Copy each line of the records below that mentions the word "installed".

==============================

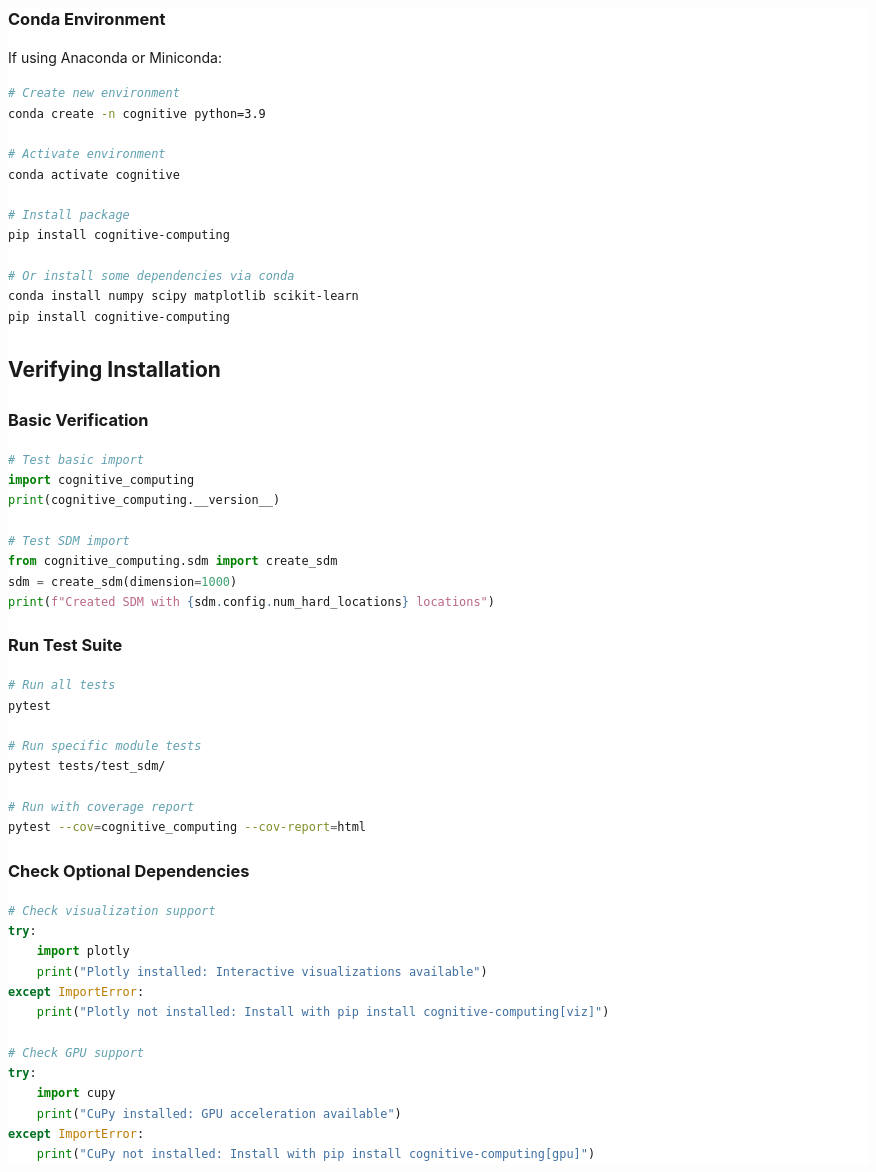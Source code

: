 ### Conda Environment

If using Anaconda or Miniconda:

```bash
# Create new environment
conda create -n cognitive python=3.9

# Activate environment
conda activate cognitive

# Install package
pip install cognitive-computing

# Or install some dependencies via conda
conda install numpy scipy matplotlib scikit-learn
pip install cognitive-computing
```

## Verifying Installation

### Basic Verification
```python
# Test basic import
import cognitive_computing
print(cognitive_computing.__version__)

# Test SDM import
from cognitive_computing.sdm import create_sdm
sdm = create_sdm(dimension=1000)
print(f"Created SDM with {sdm.config.num_hard_locations} locations")
```

### Run Test Suite
```bash
# Run all tests
pytest

# Run specific module tests
pytest tests/test_sdm/

# Run with coverage report
pytest --cov=cognitive_computing --cov-report=html
```

### Check Optional Dependencies
```python
# Check visualization support
try:
    import plotly
    print("Plotly installed: Interactive visualizations available")
except ImportError:
    print("Plotly not installed: Install with pip install cognitive-computing[viz]")

# Check GPU support
try:
    import cupy
    print("CuPy installed: GPU acceleration available")
except ImportError:
    print("CuPy not installed: Install with pip install cognitive-computing[gpu]")
```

==============================

● ANSWER FOR THIS EXERCISE
    print("Plotly installed: Interactive visualizations available")
    print("Plotly not installed: Install with pip install cognitive-computing[viz]")
    print("CuPy installed: GPU acceleration available")
    print("CuPy not installed: Install with pip install cognitive-computing[gpu]")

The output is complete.